What is your trick for keeping the makeup looking so real?
The trick for keeping the makeup real is having camera tests when possible for any new makeups. Then doing what I feel works in the makeup trailer and always last minute
adjustments when the performers are on camera.
How important is the men’s grooming/makeup?
Men’s grooming is also extremely important on the show. We’ve got our two major players, Commander Waterford and Commander Lawrence with beards and many other day players with some facial hair. To show the character more worn down and stressed out, I would leave beards disheveled and not trimmed, as in Commander Waterford in
season three. Otherwise, the men may get a light makeup to cover any major redness, but we keep it super light and real. A little bit of shine for dimension is great.

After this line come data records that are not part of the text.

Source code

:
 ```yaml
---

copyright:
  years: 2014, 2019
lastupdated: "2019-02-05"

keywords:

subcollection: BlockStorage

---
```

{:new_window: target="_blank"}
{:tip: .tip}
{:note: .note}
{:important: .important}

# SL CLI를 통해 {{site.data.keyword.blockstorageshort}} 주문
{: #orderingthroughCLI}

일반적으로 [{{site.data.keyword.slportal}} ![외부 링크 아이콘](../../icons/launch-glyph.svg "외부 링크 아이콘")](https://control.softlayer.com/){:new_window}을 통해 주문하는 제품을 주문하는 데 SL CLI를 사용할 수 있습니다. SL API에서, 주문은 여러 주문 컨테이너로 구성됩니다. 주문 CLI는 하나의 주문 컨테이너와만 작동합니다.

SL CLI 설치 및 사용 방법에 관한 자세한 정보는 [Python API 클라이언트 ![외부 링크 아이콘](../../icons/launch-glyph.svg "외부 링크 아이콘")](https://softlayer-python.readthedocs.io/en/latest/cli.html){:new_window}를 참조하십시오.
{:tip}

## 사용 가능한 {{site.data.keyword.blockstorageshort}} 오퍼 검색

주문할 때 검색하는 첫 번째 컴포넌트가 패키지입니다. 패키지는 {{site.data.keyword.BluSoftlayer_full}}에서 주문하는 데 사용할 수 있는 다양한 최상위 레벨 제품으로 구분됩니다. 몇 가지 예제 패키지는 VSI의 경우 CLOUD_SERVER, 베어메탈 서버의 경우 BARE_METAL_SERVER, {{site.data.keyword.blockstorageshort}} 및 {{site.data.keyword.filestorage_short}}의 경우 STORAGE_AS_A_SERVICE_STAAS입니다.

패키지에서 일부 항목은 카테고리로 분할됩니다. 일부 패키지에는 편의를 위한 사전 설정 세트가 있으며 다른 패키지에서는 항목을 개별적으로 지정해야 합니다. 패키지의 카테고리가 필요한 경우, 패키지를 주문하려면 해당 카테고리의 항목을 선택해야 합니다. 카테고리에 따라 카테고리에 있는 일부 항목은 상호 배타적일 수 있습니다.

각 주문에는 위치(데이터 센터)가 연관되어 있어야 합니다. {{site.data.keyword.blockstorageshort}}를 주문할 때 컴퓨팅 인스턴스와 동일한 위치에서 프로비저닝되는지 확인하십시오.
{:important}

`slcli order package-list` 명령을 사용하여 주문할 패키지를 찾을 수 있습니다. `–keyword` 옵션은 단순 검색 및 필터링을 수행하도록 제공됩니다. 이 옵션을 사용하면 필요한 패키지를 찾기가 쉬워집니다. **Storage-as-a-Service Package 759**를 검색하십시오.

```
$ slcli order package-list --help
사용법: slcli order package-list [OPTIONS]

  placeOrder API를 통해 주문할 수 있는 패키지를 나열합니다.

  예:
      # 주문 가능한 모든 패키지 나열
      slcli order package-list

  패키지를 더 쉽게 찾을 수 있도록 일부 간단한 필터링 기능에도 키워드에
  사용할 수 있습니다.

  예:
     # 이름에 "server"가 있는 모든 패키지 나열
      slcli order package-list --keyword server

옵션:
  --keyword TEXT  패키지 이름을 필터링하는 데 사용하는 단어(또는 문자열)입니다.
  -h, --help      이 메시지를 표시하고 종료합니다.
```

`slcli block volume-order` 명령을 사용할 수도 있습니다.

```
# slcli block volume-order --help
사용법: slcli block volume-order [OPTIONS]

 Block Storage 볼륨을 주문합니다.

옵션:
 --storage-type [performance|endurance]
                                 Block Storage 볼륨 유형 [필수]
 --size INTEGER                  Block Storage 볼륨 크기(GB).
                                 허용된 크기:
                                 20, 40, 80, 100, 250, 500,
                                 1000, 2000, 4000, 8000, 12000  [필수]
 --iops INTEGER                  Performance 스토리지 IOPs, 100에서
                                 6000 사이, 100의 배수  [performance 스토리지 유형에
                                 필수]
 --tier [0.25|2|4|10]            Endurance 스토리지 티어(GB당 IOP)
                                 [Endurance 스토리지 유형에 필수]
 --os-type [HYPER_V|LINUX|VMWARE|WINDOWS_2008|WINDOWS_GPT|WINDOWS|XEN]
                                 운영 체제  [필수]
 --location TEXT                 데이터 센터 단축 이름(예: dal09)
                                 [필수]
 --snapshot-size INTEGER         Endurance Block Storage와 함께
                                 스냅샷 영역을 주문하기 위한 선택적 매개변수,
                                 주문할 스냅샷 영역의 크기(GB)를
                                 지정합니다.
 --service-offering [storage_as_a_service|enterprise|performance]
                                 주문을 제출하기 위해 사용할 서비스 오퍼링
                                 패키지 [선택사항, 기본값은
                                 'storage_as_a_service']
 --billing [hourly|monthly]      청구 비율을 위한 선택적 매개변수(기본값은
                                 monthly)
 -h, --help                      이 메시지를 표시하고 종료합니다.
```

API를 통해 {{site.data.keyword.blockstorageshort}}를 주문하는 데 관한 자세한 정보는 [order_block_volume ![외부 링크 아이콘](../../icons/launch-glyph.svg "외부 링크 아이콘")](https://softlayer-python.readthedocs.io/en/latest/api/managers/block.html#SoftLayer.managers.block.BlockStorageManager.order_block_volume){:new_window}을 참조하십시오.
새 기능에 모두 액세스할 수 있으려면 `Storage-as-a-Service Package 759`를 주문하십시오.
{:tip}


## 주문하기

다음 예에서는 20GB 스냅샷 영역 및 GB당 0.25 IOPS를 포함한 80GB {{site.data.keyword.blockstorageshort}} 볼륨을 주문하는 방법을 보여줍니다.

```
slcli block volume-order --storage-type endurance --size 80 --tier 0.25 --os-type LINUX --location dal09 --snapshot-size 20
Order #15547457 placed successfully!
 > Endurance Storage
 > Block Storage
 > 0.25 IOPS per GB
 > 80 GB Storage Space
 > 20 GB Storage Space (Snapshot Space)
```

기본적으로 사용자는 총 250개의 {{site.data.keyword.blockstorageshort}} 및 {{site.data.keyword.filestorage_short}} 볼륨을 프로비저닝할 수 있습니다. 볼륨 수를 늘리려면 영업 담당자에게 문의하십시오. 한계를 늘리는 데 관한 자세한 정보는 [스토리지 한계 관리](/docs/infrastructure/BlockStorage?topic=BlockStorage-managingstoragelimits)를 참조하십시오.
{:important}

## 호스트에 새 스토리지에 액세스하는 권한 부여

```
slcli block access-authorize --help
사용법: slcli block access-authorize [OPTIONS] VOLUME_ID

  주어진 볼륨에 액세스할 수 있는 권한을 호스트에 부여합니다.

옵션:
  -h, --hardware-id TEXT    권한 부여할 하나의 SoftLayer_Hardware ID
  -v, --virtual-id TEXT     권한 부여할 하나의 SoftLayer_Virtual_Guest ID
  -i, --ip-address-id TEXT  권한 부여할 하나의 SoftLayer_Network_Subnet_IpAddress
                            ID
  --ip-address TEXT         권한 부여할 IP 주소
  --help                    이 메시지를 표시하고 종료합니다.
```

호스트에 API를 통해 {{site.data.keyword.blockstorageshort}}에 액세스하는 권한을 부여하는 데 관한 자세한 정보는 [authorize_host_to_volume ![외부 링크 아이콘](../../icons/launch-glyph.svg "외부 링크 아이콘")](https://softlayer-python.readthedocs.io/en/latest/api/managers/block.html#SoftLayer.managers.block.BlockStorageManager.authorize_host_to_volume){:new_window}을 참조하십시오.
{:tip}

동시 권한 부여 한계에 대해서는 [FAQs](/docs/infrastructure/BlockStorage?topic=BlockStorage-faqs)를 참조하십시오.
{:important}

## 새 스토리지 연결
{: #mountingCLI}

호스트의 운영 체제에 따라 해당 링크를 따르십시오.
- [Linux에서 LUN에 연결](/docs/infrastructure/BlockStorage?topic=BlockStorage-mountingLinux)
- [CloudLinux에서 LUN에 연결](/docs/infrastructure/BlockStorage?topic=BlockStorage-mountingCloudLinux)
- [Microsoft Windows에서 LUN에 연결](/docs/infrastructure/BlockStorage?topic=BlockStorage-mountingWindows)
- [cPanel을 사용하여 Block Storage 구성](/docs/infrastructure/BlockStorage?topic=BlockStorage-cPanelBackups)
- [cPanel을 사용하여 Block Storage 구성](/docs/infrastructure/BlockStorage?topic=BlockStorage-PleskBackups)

Serena and June/Offred represent opposites sides of this dystopian society. How is that established with Serena’s makeup?
Serena’s makeup is clean. She has access to skin care so a nice simple clean finish to her skin. Her look is created with a natural shade of foundation, slightly rosy cheeks, defined eyebrow and Burt’s Bees pomegranate lip balm.
What are your must-have products on the set of this show?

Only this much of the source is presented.